> Problem requirements: As the answer, set down the lines below from the one containing "Fat Collider Depth increases" through the one containing "Fat Collider Friction increases", exactly and inclusively, and no others.

[Stored entries]
• • • • • • •
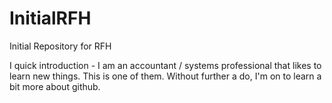 # InitialRFH
Initial Repository for RFH

I quick introduction - I am an accountant / systems professional that likes to learn new things. This is one of them.  Without further a do, I'm on to learn a bit more about github.
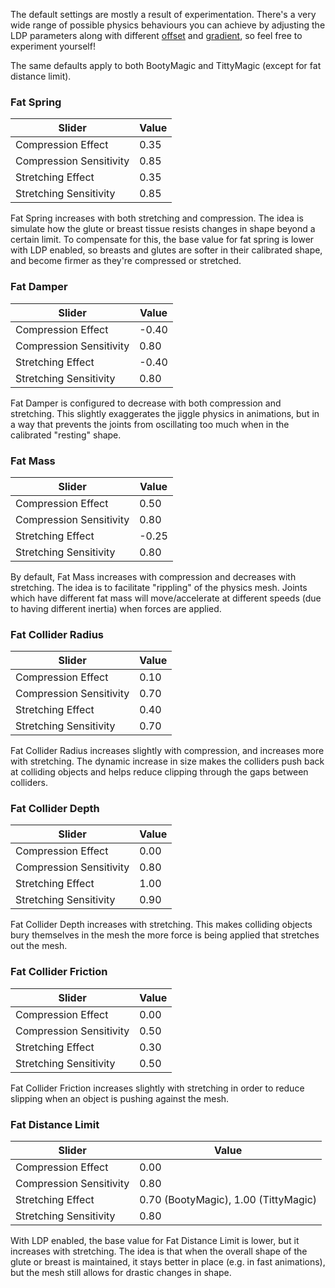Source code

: The default settings are mostly a result of experimentation. There's a very wide range of possible physics behaviours you can achieve by adjusting the LDP parameters along with different [offset](../physics_offsets/) and [gradient](../soft_physics_gradient/), so feel free to experiment yourself!

The same defaults apply to both BootyMagic and TittyMagic (except for fat distance limit).

### Fat Spring

| Slider | Value |
| ------ | ----- |
| Compression Effect | 0.35 |
| Compression Sensitivity | 0.85 |
| Stretching Effect | 0.35 |
| Stretching Sensitivity | 0.85 |

Fat Spring increases with both stretching and compression. The idea is simulate how the glute or breast tissue resists changes in shape beyond a certain limit. To compensate for this, the base value for fat spring is lower with LDP enabled, so breasts and glutes are softer in their calibrated shape, and become firmer as they're compressed or stretched.

### Fat Damper

| Slider | Value |
| ------ | ----- |
| Compression Effect | -0.40 |
| Compression Sensitivity | 0.80 |
| Stretching Effect | -0.40 |
| Stretching Sensitivity | 0.80 |

Fat Damper is configured to decrease with both compression and stretching. This slightly exaggerates the jiggle physics in animations, but in a way that prevents the joints from oscillating too much when in the calibrated "resting" shape.

### Fat Mass

| Slider | Value |
| ------ | ----- |
| Compression Effect | 0.50 |
| Compression Sensitivity | 0.80 |
| Stretching Effect | -0.25 |
| Stretching Sensitivity | 0.80 |

By default, Fat Mass increases with compression and decreases with stretching. The idea is to facilitate "rippling" of the physics mesh. Joints which have different fat mass will move/accelerate at different speeds (due to having different inertia) when forces are applied.

### Fat Collider Radius

| Slider | Value |
| ------ | ----- |
| Compression Effect | 0.10 |
| Compression Sensitivity | 0.70 |
| Stretching Effect | 0.40 |
| Stretching Sensitivity | 0.70 |

Fat Collider Radius increases slightly with compression, and increases more with stretching. The dynamic increase in size makes the colliders push back at colliding objects and helps reduce clipping through the gaps between colliders.

### Fat Collider Depth

| Slider | Value |
| ------ | ----- |
| Compression Effect | 0.00 |
| Compression Sensitivity | 0.80 |
| Stretching Effect | 1.00 |
| Stretching Sensitivity | 0.90 |

Fat Collider Depth increases with stretching. This makes colliding objects bury themselves in the mesh the more force is being applied that stretches out the mesh.

### Fat Collider Friction

| Slider | Value |
| ------ | ----- |
| Compression Effect | 0.00 |
| Compression Sensitivity | 0.50 |
| Stretching Effect | 0.30 |
| Stretching Sensitivity | 0.50 |

Fat Collider Friction increases slightly with stretching in order to reduce slipping when an object is pushing against the mesh.

### Fat Distance Limit

| Slider | Value |
| ------ | ----- |
| Compression Effect | 0.00 |
| Compression Sensitivity | 0.80 |
| Stretching Effect | 0.70 (BootyMagic), 1.00 (TittyMagic) |
| Stretching Sensitivity | 0.80 |

With LDP enabled, the base value for Fat Distance Limit is lower, but it increases with stretching. The idea is that when the overall shape of the glute or breast is maintained, it stays better in place (e.g. in fast animations), but the mesh still allows for drastic changes in shape.
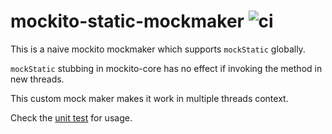 # mockito-static-mockmaker ![ci](https://github.com/reminia/mockito-static-mockmaker/action/workflows/pr.yml/badge.svg)

This is a naive mockito mockmaker which supports `mockStatic` globally.

`mockStatic` stubbing in mockito-core has no effect if invoking the method in new threads.

This custom mock maker makes it work in multiple threads context.

Check the [unit test](src/test/java/GlobalStaticMockMakerTest.java) for usage.
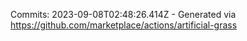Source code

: Commits: 2023-09-08T02:48:26.414Z - Generated via https://github.com/marketplace/actions/artificial-grass
<br>
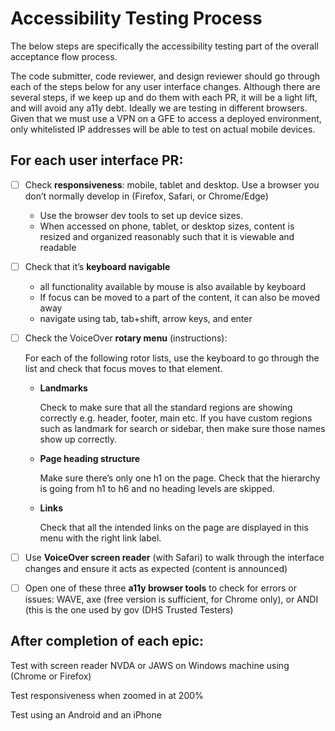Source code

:<!-- prettier-ignore -->
# Accessibility Testing Process

The below steps are specifically the accessibility testing part of the overall acceptance flow process.

The code submitter, code reviewer, and design reviewer should go through each of the steps below for any user interface changes. Although there are several steps, if we keep up and do them with each PR, it will be a light lift, and will avoid any a11y debt. Ideally we are testing in different browsers. Given that we must use a VPN on a GFE to access a deployed environment, only whitelisted IP addresses will be able to test on actual mobile devices.

## For each user interface PR:

- [ ] Check **responsiveness**: mobile, tablet and desktop. Use a browser you don’t normally develop in (Firefox, Safari, or Chrome/Edge)

  - Use the browser dev tools to set up device sizes.
  - When accessed on phone, tablet, or desktop sizes, content is resized and organized reasonably such that it is viewable and readable

- [ ] Check that it’s **keyboard navigable**

  - all functionality available by mouse is also available by keyboard
  - If focus can be moved to a part of the content, it can also be moved away
  - navigate using tab, tab+shift, arrow keys, and enter

- [ ] Check the VoiceOver **rotary menu** (instructions):

  For each of the following rotor lists, use the keyboard to go through the list and check that focus moves to that element.

  - **Landmarks**

    Check to make sure that all the standard regions are showing correctly e.g. header, footer, main etc.
    If you have custom regions such as landmark for search or sidebar, then make sure those names show up correctly.

  - **Page heading structure**

    Make sure there’s only one h1 on the page. Check that the hierarchy is going from h1 to h6 and no heading levels are skipped.

  - **Links**

    Check that all the intended links on the page are displayed in this menu with the right link label.

- [ ] Use **VoiceOver screen reader** (with Safari) to walk through the interface changes and ensure it acts as expected (content is announced)

- [ ] Open one of these three **a11y browser tools** to check for errors or issues: WAVE, axe (free version is sufficient, for Chrome only), or ANDI (this is the one used by gov (DHS Trusted Testers)

## After completion of each epic:

Test with screen reader NVDA or JAWS on Windows machine using (Chrome or Firefox)

Test responsiveness when zoomed in at 200%

Test using an Android and an iPhone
• • • • • • •
> Reply:
Fat Collider Depth increases with stretching. This makes colliding objects bury themselves in the mesh the more force is being applied that stretches out the mesh.

### Fat Collider Friction

| Slider | Value |
| ------ | ----- |
| Compression Effect | 0.00 |
| Compression Sensitivity | 0.50 |
| Stretching Effect | 0.30 |
| Stretching Sensitivity | 0.50 |

Fat Collider Friction increases slightly with stretching in order to reduce slipping when an object is pushing against the mesh.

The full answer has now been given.